Both hands on the wheel. 10 and 2. Especially in the rain.

Wednesday, June 25, 2008

Sometimes you think you're a pimp...


...and oftentimes that's when you get knocked the fuck out. Like Saturday for instance. CBrown and I headed up to Avery Trace completely confident that we were about to cash in on a solid climbing race paying 20 deep...with a cat 2 bonus on top of that. Easy money. Here's how it all went down: We got absolutely rocked. No one in the top 20. No money.

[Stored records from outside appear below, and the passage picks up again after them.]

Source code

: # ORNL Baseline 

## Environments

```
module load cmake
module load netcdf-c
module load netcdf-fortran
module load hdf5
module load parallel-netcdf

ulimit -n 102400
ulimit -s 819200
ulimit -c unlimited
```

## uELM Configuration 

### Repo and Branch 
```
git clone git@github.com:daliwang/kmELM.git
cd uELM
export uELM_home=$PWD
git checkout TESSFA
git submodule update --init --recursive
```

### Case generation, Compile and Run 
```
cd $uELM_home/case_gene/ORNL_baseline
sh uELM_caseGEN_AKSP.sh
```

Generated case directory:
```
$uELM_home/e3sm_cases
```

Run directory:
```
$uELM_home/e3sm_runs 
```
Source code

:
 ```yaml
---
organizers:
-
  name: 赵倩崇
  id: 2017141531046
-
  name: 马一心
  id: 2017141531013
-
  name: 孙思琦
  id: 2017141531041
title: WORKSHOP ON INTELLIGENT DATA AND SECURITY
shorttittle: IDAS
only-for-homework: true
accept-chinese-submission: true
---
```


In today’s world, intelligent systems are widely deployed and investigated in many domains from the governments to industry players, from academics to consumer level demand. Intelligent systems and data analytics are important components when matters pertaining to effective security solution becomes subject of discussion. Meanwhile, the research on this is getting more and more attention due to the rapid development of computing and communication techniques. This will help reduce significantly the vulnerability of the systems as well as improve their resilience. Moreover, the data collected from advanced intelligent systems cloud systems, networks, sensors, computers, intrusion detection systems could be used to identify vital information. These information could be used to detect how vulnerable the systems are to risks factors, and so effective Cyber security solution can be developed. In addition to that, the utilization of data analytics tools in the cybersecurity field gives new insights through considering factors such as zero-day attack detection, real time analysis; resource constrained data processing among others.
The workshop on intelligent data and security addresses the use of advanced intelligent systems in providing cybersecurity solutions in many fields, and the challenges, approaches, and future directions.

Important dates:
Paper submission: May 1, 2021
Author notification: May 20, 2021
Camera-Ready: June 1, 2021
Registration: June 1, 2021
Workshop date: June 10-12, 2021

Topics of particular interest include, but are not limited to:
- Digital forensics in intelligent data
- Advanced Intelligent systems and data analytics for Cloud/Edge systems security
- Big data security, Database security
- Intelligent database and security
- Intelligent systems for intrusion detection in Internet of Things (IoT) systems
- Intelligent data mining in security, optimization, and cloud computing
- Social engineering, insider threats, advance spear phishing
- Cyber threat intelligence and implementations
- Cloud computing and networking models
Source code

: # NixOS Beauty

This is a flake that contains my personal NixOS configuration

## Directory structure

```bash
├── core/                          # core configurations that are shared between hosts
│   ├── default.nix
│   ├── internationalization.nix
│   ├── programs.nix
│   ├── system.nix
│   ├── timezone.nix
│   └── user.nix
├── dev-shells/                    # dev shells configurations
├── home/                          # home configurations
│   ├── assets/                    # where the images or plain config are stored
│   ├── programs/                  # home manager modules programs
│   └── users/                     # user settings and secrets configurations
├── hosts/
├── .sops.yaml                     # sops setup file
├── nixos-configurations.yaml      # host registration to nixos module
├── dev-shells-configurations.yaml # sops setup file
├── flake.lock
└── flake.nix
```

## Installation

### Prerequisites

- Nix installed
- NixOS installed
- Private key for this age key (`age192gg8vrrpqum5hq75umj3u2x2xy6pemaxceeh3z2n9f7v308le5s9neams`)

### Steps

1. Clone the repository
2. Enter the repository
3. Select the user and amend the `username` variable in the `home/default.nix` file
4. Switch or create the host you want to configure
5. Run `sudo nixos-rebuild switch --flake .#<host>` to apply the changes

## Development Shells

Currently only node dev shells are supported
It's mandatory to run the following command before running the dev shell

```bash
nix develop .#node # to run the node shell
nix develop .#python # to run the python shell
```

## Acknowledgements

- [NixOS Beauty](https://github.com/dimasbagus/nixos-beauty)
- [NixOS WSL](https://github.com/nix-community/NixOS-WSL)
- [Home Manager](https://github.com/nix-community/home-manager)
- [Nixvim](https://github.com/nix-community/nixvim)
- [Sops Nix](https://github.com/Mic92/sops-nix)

The course was one huge loop- no multiple laps...which meant two things for certain: 1. I would not get lapped. 2. I would not take a free lap. This was an adjustment for me, as I've been known to do both. So apparently lots of guys thought we needed to race this thing like a Tour stage....full gas to the base of the climbs and even faster up them. I personally thought it was a bit much. And Olheiser seemed to think he needed to race it like a TT stage. His one man train (engine, boxcars, and caboose) left the station a handful of miles in, never to be seen again. I'm done trying to figure out how. Much like Hoppy and kinda like the Mainstay, he's got stripes. That I do know.

Who brought home the bacon on this day? Corky did. 5th place in the 4's...and 30 bucks. The Tuesday Nite Yard Sale had a good ride as well, but brought home no bacon. He clearly left it all on the road; as evident by his post-race scolding of a statue for being out in the rain with a laptop. It should also be noted that CBrown exacted some revenge on the masters field on Sunday for Saturday's P1/2 shortcomings. He's the newly crowned masters 30+ TN state criterium champ. Congrats my man!

I neither raced, nor won anything on Sunday. Kinda like Saturday.

Wednesday, June 18, 2008

The Mainstay's racially misguided frisbee returns to Candler Park























The Mainstay and his famously dangerous frisbee will be making yet another appearance at Candler Park this weekend at the Midsummer Music Fest. Drivin' N' Cryin' starts at 7. Blues Traveler at 9. Come one, come all. And wear a helmet if you know what's good for you.

Please note that the Mainstay's savage tan will likely eclipse that of 420 fest. The boiled lobster will be back! Sounds like he's been throwing himself a 2nd bachelor party at the family vacation this week in Hilton Head. It's only Wednesday and he's on his 3rd case of beer. It should also be noted that he shotgunned 7 beers before 3pm on Tuesday. You heard me. A 30 year old man shotgunning beers...at the family vacation.

The Rome race should go pretty well next weekend.

Tuesday, June 17, 2008

Malachi, you're late for your podium!

Where are you? Second place to the podium please....















Is that you, Malachi? Nope, he's not here....
















There you are! But why is that 9 year old STILL kicking your ass? Did you beat him up and take his sparkling grape juice from him? And why are you wearing your wife's kit?! Seriously, I thought The Imposter, Esq. was the only guy that pulled that sort of shit (it should be noted that Trashman busted him riding in his Ladyfriend's kit this weekend....and photos would indicate that this wasn't the first offense).

Monday, June 16, 2008

Wednesday, June 4, 2008

All up in my kitchen




You're gonna have good days, and you're gonna have bad days...and you're gonna have days when your house gets hit with a fucking Ford F250. Like yesterday, for instance. Seriously, what the fuck? My house was hit by a truck. And I had to wait in gridlock traffic (due to the scene in front of my own house) just to get there to assess the damage. You would've thought it was 9-11 on Church Street. It's no secret that I'm not a fan of traffic to begin with...so just add in the fact that I know that I have a pickup all up in my kitchen; and I'm in gridlock just trying to get there. Normally when I reach this state (traffic, minus the truck vs. house incident), I pull over and pick up a six pack. Unfortunately, there was not a beer store in the 200 yards between my sedentary vehicle and my house. I would've shotgunned all 6 of them, plus one or two of the warm ones from beneath my drivers seat. Fortunately, the end result is not as bad as this pic looks, and there is no structural damage to the house. The guy's front axle came to rest on the concrete foundation that holds up the side steps....which left the bumper inches from my kitchen wall. Which left me inches from a Geico-funded major kitchen renovation.